Madame D., âgée de 27 ans, en est à sa troisième grossesse et me fait appeler le 8 septembre 1964, une semaine après son accouchement parce que depuis 24 heures elle fait des hémorragies. Des hémorragies de sang très fluide mêlées de gros caillots, expulsés par paroxysmes comme le dit le Répertoire.
Ses autres symptômes appartiennent à son état chronique et ne sont pas pris en considération. Il faut cependant noter que chacun de ses accouchements s'est accompagné d'hémorragies (sans rétention placentaire), que les retours de couches ont, eux aussi, été hémorragiques, que ses règles sont habituellement prolongées et hémorragiques et qu'au printemps 1963, une fausse couche de deux mois a été suivie d'hémorragies très abondantes, ayant nécessité plusieurs transfusions.
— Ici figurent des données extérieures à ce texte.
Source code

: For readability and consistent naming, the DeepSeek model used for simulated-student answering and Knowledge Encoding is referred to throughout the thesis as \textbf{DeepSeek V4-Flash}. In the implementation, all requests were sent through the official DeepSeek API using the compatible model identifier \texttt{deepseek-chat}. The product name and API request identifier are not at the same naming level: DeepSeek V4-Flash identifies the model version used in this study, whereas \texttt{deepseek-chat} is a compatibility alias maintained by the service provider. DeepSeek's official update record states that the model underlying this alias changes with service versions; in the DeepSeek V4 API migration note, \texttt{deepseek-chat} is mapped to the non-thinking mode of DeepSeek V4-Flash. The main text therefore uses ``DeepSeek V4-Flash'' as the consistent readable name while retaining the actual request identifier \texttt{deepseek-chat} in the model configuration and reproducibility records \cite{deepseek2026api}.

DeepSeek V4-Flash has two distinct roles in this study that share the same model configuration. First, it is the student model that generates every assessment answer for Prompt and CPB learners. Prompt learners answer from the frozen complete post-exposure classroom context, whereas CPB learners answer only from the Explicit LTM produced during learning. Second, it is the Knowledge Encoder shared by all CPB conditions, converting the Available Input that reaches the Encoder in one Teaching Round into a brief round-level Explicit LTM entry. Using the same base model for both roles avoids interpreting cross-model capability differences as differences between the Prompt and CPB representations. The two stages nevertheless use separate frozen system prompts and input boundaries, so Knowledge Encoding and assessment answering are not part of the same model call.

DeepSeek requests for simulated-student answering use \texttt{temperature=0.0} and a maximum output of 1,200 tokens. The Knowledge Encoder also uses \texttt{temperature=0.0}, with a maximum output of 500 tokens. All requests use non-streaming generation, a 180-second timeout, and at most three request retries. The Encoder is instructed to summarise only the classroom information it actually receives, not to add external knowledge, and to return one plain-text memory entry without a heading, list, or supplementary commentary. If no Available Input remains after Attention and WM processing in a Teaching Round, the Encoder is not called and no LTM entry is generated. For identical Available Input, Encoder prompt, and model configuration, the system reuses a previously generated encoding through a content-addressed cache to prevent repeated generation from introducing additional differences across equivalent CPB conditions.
En considérant les caractéristiques de l'hémorragie actuelle :
- Hémorragie du post-partum p. 730
- Sang fluide mêlé de caillots p. 731
- Caillots expulsés par paroxysmes p. 730,
nous lui conseillons une dose de FERRUM XM qu'elle prend immédiatement.
Et l'hémorragie se poursuit sans changement. La malade s'inquiète, s'agite, perd ses forces, et lorsque nous retournons la voir, le lendemain soir, son mari nous apprend qu'elle n'a pas pu passer la nuit sans lumière : elle a peur d'étouffer et étouffe dans l'obscurité.
STRAMONIUM est un remède de métrorragies en caillots, (mais pas spécialement du post-partum) et correspond aussi aux règles trop abondantes et trop prolongées. Nous connaissons bien par ailleurs son besoin de lumière, son angoisse dans l'obscurité, sa peur d'étouffer.
STRAMONIUM 200, en solution dans un verre d'eau, une cuillerée à café toutes les heures, et en quelques heures la situation change radicalement. Le lendemain, l'hémorragie est pratiquement arrêtée. Mais par précaution, nous conseillons encore pendant quelques jours la prise de ce remède 3 fois par jour, au grand scandale de la religieuse venue lui donner des soins, considérant cette amélioration seulement fortuite, n'autorisant nullement l'optimisme et qu'il serait bien plus indiqué de mettre d'urgence cette malade sous surveillance hospitalière.
Quoi qu'il en soit, et que cela plaise ou non à la religieuse, les hémorragies ne se sont plus reproduites. Vive Stramonium. Vive l'homéopathie
* * *
Dans chacune de ces quatre observations, la prescription du bon remède ne s'est trouvée, en fin de compte, justifiée que par un seul symptôme. Est-ce donc là pratique courante en homéopathie ? Et tout l'Art du médecin repose-t-il sur cette acrobatie qui consiste à rechercher le symptôme le moins objectif, le moins en rapport avec la maladie, le plus bizarre et, en somme le plus discutable pour un esprit concret, pour ensuite asseoir la prescription d'un unique remède qu'il faudra donner le moins souvent possible ? Le moins que l'on pourrait dire est qu'il s'agit là d'une curieuse technique thérapeutique.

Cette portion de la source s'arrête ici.